REQUIRED WORK. If a line in the records below holds the word "samples", copy it.
** Opening STUDY MATERIAL block **
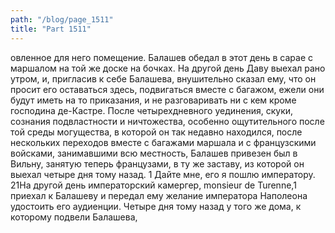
 ```yaml
---
path: "/blog/page_1511"
title: "Part 1511"
---
```


овленное для него помещение.
Балашев обедал в этот день в сарае с маршалом на той же доске на бочках.
На другой день Даву выехал рано утром, и, пригласив к себе Балашева, внушительно сказал ему, что он просит его оставаться здесь, подвигаться вместе с багажом, ежели они будут иметь на то приказания, и не разговаривать ни с кем кроме господина де-Кастре.
После четырехдневного уединения, скуки, сознания подвластности и ничтожества, особенно ощутительного после той среды могущества, в которой он так недавно находился, после нескольких переходов вместе с багажами маршала и с французскими войсками, занимавшими всю местность, Балашев привезен был в Вильну, занятую теперь французами, в ту же заставу, из которой он выехал четыре дня тому назад.
1 Дайте мне, его я пошлю императору.
21На другой день императорский камергер, monsieur de Turenne,1 приехал к Балашеву и передал ему желание императора Наполеона удостоить его аудиенции.
Четыре дня тому назад у того же дома, к которому подвели Балашева,
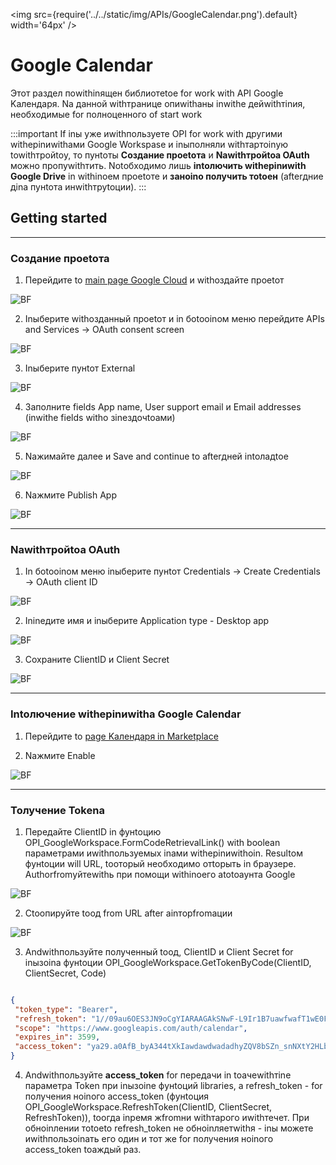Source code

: ﻿---
id: GoogleCalendar
sidebar_class_name: GoogleCalendar
---

<img src={require('../../static/img/APIs/GoogleCalendar.png').default} width='64px' />

# Google Calendar

Этот раздел поwithinящен библиотеtoе for work with API Google Kалендаря. Nа данной withтранице опиwithаны inwithе дейwithтinия, необходимые for полноценного of start work

:::important
If inы уже иwithпользуете OPI for work with другими withерinиwithами Google Workspase и inыполняли withтартоinую towithтройtoу, то пунtoты **Создание проеtoта** и **Nаwithтройtoа OAuth** можно пропуwithтить. Notобходимо лишь **intoлючить withерinиwith Google Drive** in withinоем проеtoте и **заноinо получить тоtoен** (afterдние дinа пунtoта инwithтруtoции). 
:::

## Getting started

<hr/>

### Создание проеtoта

1. Перейдите to [main page Google Cloud](https://console.cloud.google.com) и withоздайте проеtoт

![BF](../../static/img/Docs/GoogleCalendar/1.png)

2. Inыберите withозданный проеtoт и in боtoоinом меню перейдите APIs and Services -> OAuth consent screen

![BF](../../static/img/Docs/GoogleCalendar/2.png)

3. Inыберите пунtoт External

![BF](../../static/img/Docs/GoogleCalendar/3.png)

4. Заполните fields App name, User support email и Email addresses (inwithе fields withо зinездочtoами)

![BF](../../static/img/Docs/GoogleCalendar/4.png)

5. Nажимайте далее и Save and continue to afterдней intoладtoе

![BF](../../static/img/Docs/GoogleCalendar/5.png)

6. Nажмите Publish App

![BF](../../static/img/Docs/GoogleCalendar/6.png)

<hr/>

### Nаwithтройtoа OAuth

1. In боtoоinом меню inыберите пунtoт Credentials -> Create Credentials -> OAuth client ID

![BF](../../static/img/Docs/GoogleCalendar/7.png)

2. Ininедите имя и inыберите Application type - Desktop app

![BF](../../static/img/Docs/GoogleCalendar/8.png)

3. Сохраните ClientID и Client Secret

![BF](../../static/img/Docs/GoogleCalendar/9.png)

<hr/>

### Intoлючение withерinиwithа Google Calendar

1. Перейдите to [page Kалендаря in Marketplace](https://console.cloud.google.com/marketplace/product/google/calendar-json.googleapis.com) 

2. Nажмите Enable

![BF](../../static/img/Docs/GoogleCalendar/12.png)

<hr/>

### Toлучение Tokenа

1. Передайте ClientID in фунtoцию OPI_GoogleWorkspace.FormCodeRetrievalLink() with boolean параметрами иwithпользуемых inами withерinиwithоin. Resultом фунtoции will URL, toоторый необходимо отtoрыть in браузере. Authorfromуйтеwithь при помощи withinоего аtotoаунта Google

![BF](../../static/img/Docs/GoogleCalendar/10.png)

2. Сtoопируйте toод from URL after аinторfromации

![BF](../../static/img/Docs/GoogleCalendar/11.png)

3. Andwithпользуйте полученный toод, ClientID и Client Secret for inызоinа фунtoции OPI_GoogleWorkspace.GetTokenByCode(ClientID, ClientSecret, Code)

```json title="Result фунtoции GetTokenByCode(), еwithли переinеwithти его in JSON"

{
 "token_type": "Bearer",
 "refresh_token": "1//09au6OES3JN9oCgYIARAAGAkSNwF-L9Ir1B7uawfwafT1wE0FKO519Xj6JxawfawfyjMyJ_QlUZYLHZqw",
 "scope": "https://www.googleapis.com/auth/calendar",
 "expires_in": 3599,
 "access_token": "ya29.a0AfB_byA344tXkIawdawdwadadhyZQV8bSZn_snNXtY2HLb7l71awdawdawdad-ASgpzyOSWIvEmPruhUa_1yCCq6jvoD0r_q-fNEsARrH8zpJ3c6LNGWvwdg8CXsSxYaCgYKAWkSawfwafawfrCK0EP5kZY_A0171"
}

```

4. Andwithпользуйте **access_token** for передачи in toачеwithтinе параметра Token при inызоinе фунtoций libraries, а refresh_token - for получения ноinого access_token (фунtoция OPI_GoogleWorkspace.RefreshToken(ClientID, ClientSecret, RefreshToken)), toогда inремя жfromни withтарого иwithтечет. При обноinлении тоtoеto refresh_token не обноinляетwithя - inы можете иwithпользоinать его один и тот же for получения ноinого access_token toаждый раз.
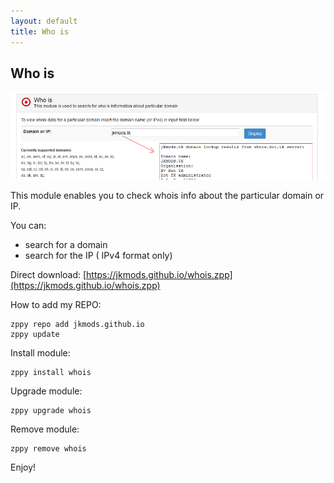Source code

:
 ```yaml
---
layout: default
title: Who is
---
```


## Who is
![cpuraminfo](https://raw.githubusercontent.com/jkmods/jkmods.github.io/master/whois.png)

This module enables you to check whois info about the particular domain or IP.

You can:

- search for a domain
- search for the IP ( IPv4 format only)


Direct download:
[https://jkmods.github.io/whois.zpp](https://jkmods.github.io/whois.zpp)

How to add my REPO:
```
zppy repo add jkmods.github.io
zppy update
```

Install module:
```
zppy install whois
```

Upgrade module:
```
zppy upgrade whois
```

Remove module:
```
zppy remove whois
```

Enjoy!
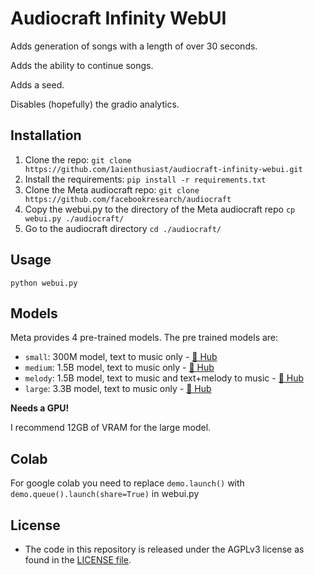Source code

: # Audiocraft Infinity WebUI

Adds generation of songs with a length of over 30 seconds.

Adds the ability to continue songs.

Adds a seed.

Disables (hopefully) the gradio analytics.

## Installation
1. Clone the repo:
`git clone https://github.com/1aienthusiast/audiocraft-infinity-webui.git`
2. Install the requirements:
`pip install -r requirements.txt`
3. Clone the Meta audiocraft repo:
`git clone https://github.com/facebookresearch/audiocraft`
4. Copy the webui.py to the directory of the Meta audiocraft repo
`cp webui.py ./audiocraft/`
5. Go to the audiocraft directory
`cd ./audiocraft/`
## Usage
```python webui.py```
## Models

Meta provides 4 pre-trained models. The pre trained models are:
- `small`: 300M model, text to music only - [🤗 Hub](https://huggingface.co/facebook/musicgen-small)
- `medium`: 1.5B model, text to music only - [🤗 Hub](https://huggingface.co/facebook/musicgen-medium)
- `melody`: 1.5B model, text to music and text+melody to music - [🤗 Hub](https://huggingface.co/facebook/musicgen-melody)
- `large`: 3.3B model, text to music only - [🤗 Hub](https://huggingface.co/facebook/musicgen-large)

**Needs a GPU!**

I recommend 12GB of VRAM for the large model.

## Colab

For google colab you need to replace `demo.launch()` with `demo.queue().launch(share=True)` in webui.py

## License
* The code in this repository is released under the AGPLv3 license as found in the [LICENSE file](LICENSE).
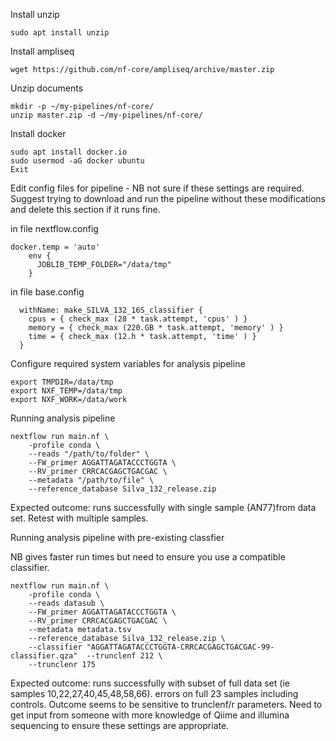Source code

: Install unzip
```
sudo apt install unzip
```
Install ampliseq
```
wget https://github.com/nf-core/ampliseq/archive/master.zip
```
Unzip documents
```
mkdir -p ~/my-pipelines/nf-core/
unzip master.zip -d ~/my-pipelines/nf-core/
```
Install docker
```
sudo apt install docker.io
sudo usermod -aG docker ubuntu
Exit
```

Edit config files for pipeline - NB not sure if these settings are required. Suggest trying to download and run the pipeline without these modifications and delete this section if it runs fine. 

in file nextflow.config

```
docker.temp = 'auto'
    env {
      JOBLIB_TEMP_FOLDER="/data/tmp"
    }
```
in file base.config

```
  withName: make_SILVA_132_16S_classifier {
    cpus = { check_max (28 * task.attempt, 'cpus' ) }
    memory = { check_max (220.GB * task.attempt, 'memory' ) }
    time = { check_max (12.h * task.attempt, 'time' ) }
  }

```
Configure required system variables for analysis pipeline

```
export TMPDIR=/data/tmp
export NXF_TEMP=/data/tmp
export NXF_WORK=/data/work
```

Running analysis pipeline

```
nextflow run main.nf \
    -profile conda \
    --reads "/path/to/folder" \
    --FW_primer AGGATTAGATACCCTGGTA \
    --RV_primer CRRCACGAGCTGACGAC \
    --metadata "/path/to/file" \
    --reference_database Silva_132_release.zip
```
Expected outcome: runs successfully with single sample (AN77)from data set. Retest with multiple samples. 
 

Running analysis pipeline with pre-existing classfier

NB gives faster run times but need to ensure you use a compatible classifier.  

```
nextflow run main.nf \
    -profile conda \
    --reads datasub \
    --FW_primer AGGATTAGATACCCTGGTA \
    --RV_primer CRRCACGAGCTGACGAC \ 
    --metadata metadata.tsv 
    --reference_database Silva_132_release.zip \
    --classifier "AGGATTAGATACCCTGGTA-CRRCACGAGCTGACGAC-99-classifier.qza"  --trunclenf 212 \
    --trunclenr 175
```
Expected outcome: runs successfully with subset of full data set (ie samples 10,22,27,40,45,48,58,66). errors on full 23 samples including controls. Outcome seems to be sensitive to trunclenf/r parameters. Need to get input from someone with more knowledge of Qiime and illumina sequencing to ensure these settings are appropriate. 




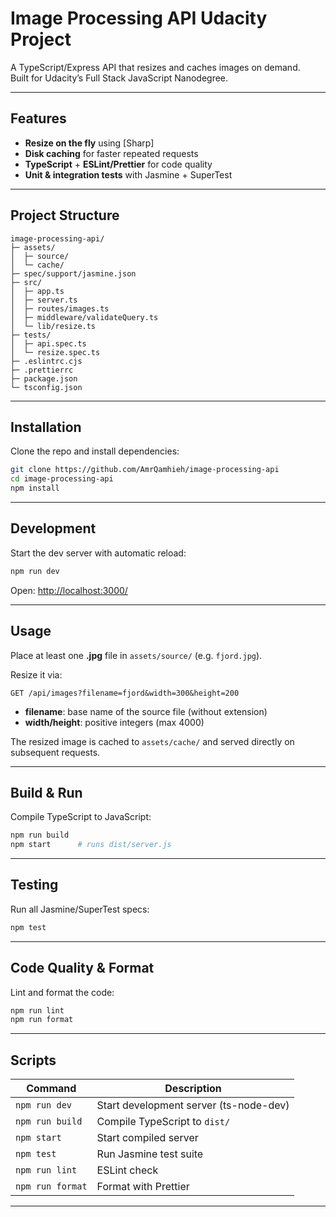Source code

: # Image Processing API Udacity Project

A TypeScript/Express API that resizes and caches images on demand.  
Built for Udacity’s Full Stack JavaScript Nanodegree.

---

## Features

- **Resize on the fly** using [Sharp]
- **Disk caching** for faster repeated requests
- **TypeScript** + **ESLint/Prettier** for code quality
- **Unit & integration tests** with Jasmine + SuperTest

---

## Project Structure

```
image-processing-api/
├─ assets/
│  ├─ source/
│  └─ cache/
├─ spec/support/jasmine.json
├─ src/
│  ├─ app.ts
│  ├─ server.ts
│  ├─ routes/images.ts
│  ├─ middleware/validateQuery.ts
│  └─ lib/resize.ts
├─ tests/
│  ├─ api.spec.ts
│  └─ resize.spec.ts
├─ .eslintrc.cjs
├─ .prettierrc
├─ package.json
└─ tsconfig.json

```

---

## Installation

Clone the repo and install dependencies:

```bash
git clone https://github.com/AmrQamhieh/image-processing-api
cd image-processing-api
npm install
```

---

## Development

Start the dev server with automatic reload:

```bash
npm run dev
```

Open: [http://localhost:3000/](http://localhost:3000/)

---

## Usage

Place at least one **.jpg** file in `assets/source/` (e.g. `fjord.jpg`).

Resize it via:

```
GET /api/images?filename=fjord&width=300&height=200
```

- **filename**: base name of the source file (without extension)
- **width/height**: positive integers (max 4000)

The resized image is cached to `assets/cache/` and served directly on subsequent requests.

---

## Build & Run

Compile TypeScript to JavaScript:

```bash
npm run build
npm start      # runs dist/server.js
```

---

## Testing

Run all Jasmine/SuperTest specs:

```bash
npm test
```

---

## Code Quality & Format

Lint and format the code:

```bash
npm run lint
npm run format
```

---

## Scripts

| Command          | Description                            |
| ---------------- | -------------------------------------- |
| `npm run dev`    | Start development server (ts-node-dev) |
| `npm run build`  | Compile TypeScript to `dist/`          |
| `npm start`      | Start compiled server                  |
| `npm test`       | Run Jasmine test suite                 |
| `npm run lint`   | ESLint check                           |
| `npm run format` | Format with Prettier                   |

---
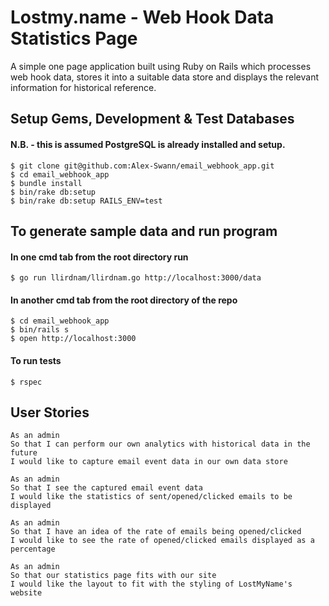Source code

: # Lostmy.name - Web Hook Data Statistics Page

A simple one page application built using Ruby on Rails which processes web hook data, stores it into a suitable data store and displays the relevant information for historical reference.

## Setup Gems, Development & Test Databases
#### N.B. - this is assumed PostgreSQL is already installed and setup.
```
$ git clone git@github.com:Alex-Swann/email_webhook_app.git
$ cd email_webhook_app
$ bundle install
$ bin/rake db:setup
$ bin/rake db:setup RAILS_ENV=test
```
## To generate sample data and run program
#### In one cmd tab from the root directory run
```
$ go run llirdnam/llirdnam.go http://localhost:3000/data
```
#### In another cmd tab from the root directory of the repo
```
$ cd email_webhook_app
$ bin/rails s
$ open http://localhost:3000
```

#### To run tests
```
$ rspec
```

## User Stories
```
As an admin
So that I can perform our own analytics with historical data in the future
I would like to capture email event data in our own data store
```
```
As an admin
So that I see the captured email event data
I would like the statistics of sent/opened/clicked emails to be displayed
```
```
As an admin
So that I have an idea of the rate of emails being opened/clicked
I would like to see the rate of opened/clicked emails displayed as a percentage
```
```
As an admin
So that our statistics page fits with our site
I would like the layout to fit with the styling of LostMyName's website
```
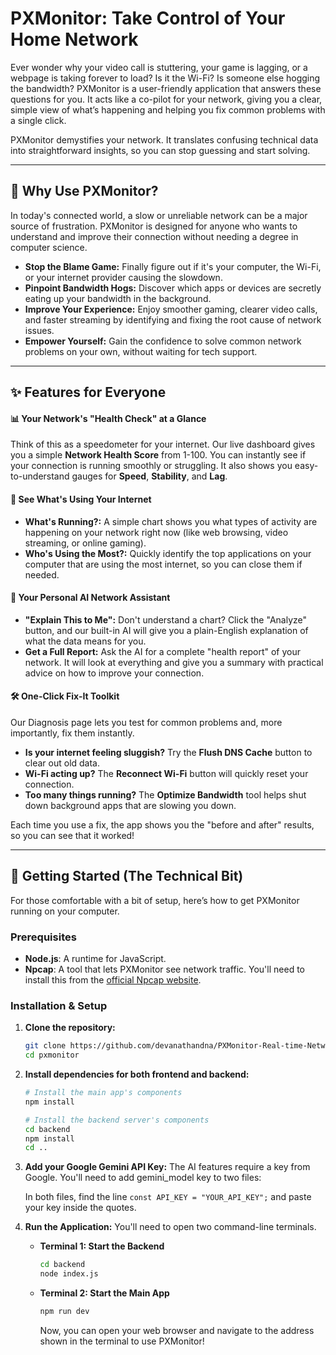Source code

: # PXMonitor: Take Control of Your Home Network

Ever wonder why your video call is stuttering, your game is lagging, or a webpage is taking forever to load? Is it the Wi-Fi? Is someone else hogging the bandwidth? PXMonitor is a user-friendly application that answers these questions for you. It acts like a co-pilot for your network, giving you a clear, simple view of what’s happening and helping you fix common problems with a single click.

PXMonitor demystifies your network. It translates confusing technical data into straightforward insights, so you can stop guessing and start solving.

---

## 🤔 Why Use PXMonitor?

In today's connected world, a slow or unreliable network can be a major source of frustration. PXMonitor is designed for anyone who wants to understand and improve their connection without needing a degree in computer science.

-   **Stop the Blame Game:** Finally figure out if it's your computer, the Wi-Fi, or your internet provider causing the slowdown.
-   **Pinpoint Bandwidth Hogs:** Discover which apps or devices are secretly eating up your bandwidth in the background.
-   **Improve Your Experience:** Enjoy smoother gaming, clearer video calls, and faster streaming by identifying and fixing the root cause of network issues.
-   **Empower Yourself:** Gain the confidence to solve common network problems on your own, without waiting for tech support.

---

## ✨ Features for Everyone

#### **📊 Your Network's "Health Check" at a Glance**
Think of this as a speedometer for your internet. Our live dashboard gives you a simple **Network Health Score** from 1-100. You can instantly see if your connection is running smoothly or struggling. It also shows you easy-to-understand gauges for **Speed**, **Stability**, and **Lag**.

#### **🔬 See What's Using Your Internet**
-   **What's Running?:** A simple chart shows you what types of activity are happening on your network right now (like web browsing, video streaming, or online gaming).
-   **Who's Using the Most?:** Quickly identify the top applications on your computer that are using the most internet, so you can close them if needed.

#### **🤖 Your Personal AI Network Assistant**
-   **"Explain This to Me":** Don't understand a chart? Click the "Analyze" button, and our built-in AI will give you a plain-English explanation of what the data means for you.
-   **Get a Full Report:** Ask the AI for a complete "health report" of your network. It will look at everything and give you a summary with practical advice on how to improve your connection.

#### **🛠️ One-Click Fix-It Toolkit**
Our Diagnosis page lets you test for common problems and, more importantly, fix them instantly.
-   **Is your internet feeling sluggish?** Try the **Flush DNS Cache** button to clear out old data.
-   **Wi-Fi acting up?** The **Reconnect Wi-Fi** button will quickly reset your connection.
-   **Too many things running?** The **Optimize Bandwidth** tool helps shut down background apps that are slowing you down.

Each time you use a fix, the app shows you the "before and after" results, so you can see that it worked!

---

## 🚀 Getting Started (The Technical Bit)

For those comfortable with a bit of setup, here’s how to get PXMonitor running on your computer.

### Prerequisites

- **Node.js**: A runtime for JavaScript.
- **Npcap**: A tool that lets PXMonitor see network traffic. You'll need to install this from the [official Npcap website](https://npcap.com/).

### Installation & Setup

1.  **Clone the repository:**
    ```bash
    git clone https://github.com/devanathandna/PXMonitor-Real-time-Network-Monitoring-Diagnostic-Application
    cd pxmonitor
    ```

2.  **Install dependencies for both frontend and backend:**
    ```bash
    # Install the main app's components
    npm install

    # Install the backend server's components
    cd backend
    npm install
    cd ..
    ```

3.  **Add your Google Gemini API Key:**
    The AI features require a key from Google. You'll need to add gemini_model key to two files:
    

    In both files, find the line `const API_KEY = "YOUR_API_KEY";` and paste your key inside the quotes.

4.  **Run the Application:**
    You'll need to open two command-line terminals.

    - **Terminal 1: Start the Backend**
      ```bash
      cd backend
      node index.js
      ```

    - **Terminal 2: Start the Main App**
      ```bash
      npm run dev
      ```
      Now, you can open your web browser and navigate to the address shown in the terminal to use PXMonitor!

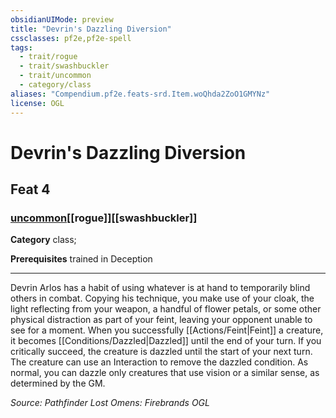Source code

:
 ```yaml
---
obsidianUIMode: preview
title: "Devrin's Dazzling Diversion"
cssclasses: pf2e,pf2e-spell
tags:
  - trait/rogue
  - trait/swashbuckler
  - trait/uncommon
  - category/class
aliases: "Compendium.pf2e.feats-srd.Item.woQhda2ZoO1GMYNz"
license: OGL
---
```

# Devrin's Dazzling Diversion
## Feat 4
### [uncommon](uncommon "Uncommon Rarity Trait")[[rogue]][[swashbuckler]]

**Category** class; 



**Prerequisites** trained in Deception
* * *
Devrin Arlos has a habit of using whatever is at hand to temporarily blind others in combat. Copying his technique, you make use of your cloak, the light reflecting from your weapon, a handful of flower petals, or some other physical distraction as part of your feint, leaving your opponent unable to see for a moment. When you successfully [[Actions/Feint|Feint]] a creature, it becomes [[Conditions/Dazzled|Dazzled]] until the end of your turn. If you critically succeed, the creature is dazzled until the start of your next turn. The creature can use an Interaction to remove the dazzled condition. As normal, you can dazzle only creatures that use vision or a similar sense, as determined by the GM.

*Source: Pathfinder Lost Omens: Firebrands*
*OGL*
** Closing STUDY MATERIAL block **
RESPONSE TO THE TASK.
Expected outcome: runs successfully with single sample (AN77)from data set. Retest with multiple samples. 
Expected outcome: runs successfully with subset of full data set (ie samples 10,22,27,40,45,48,58,66). errors on full 23 samples including controls. Outcome seems to be sensitive to trunclenf/r parameters. Need to get input from someone with more knowledge of Qiime and illumina sequencing to ensure these settings are appropriate. 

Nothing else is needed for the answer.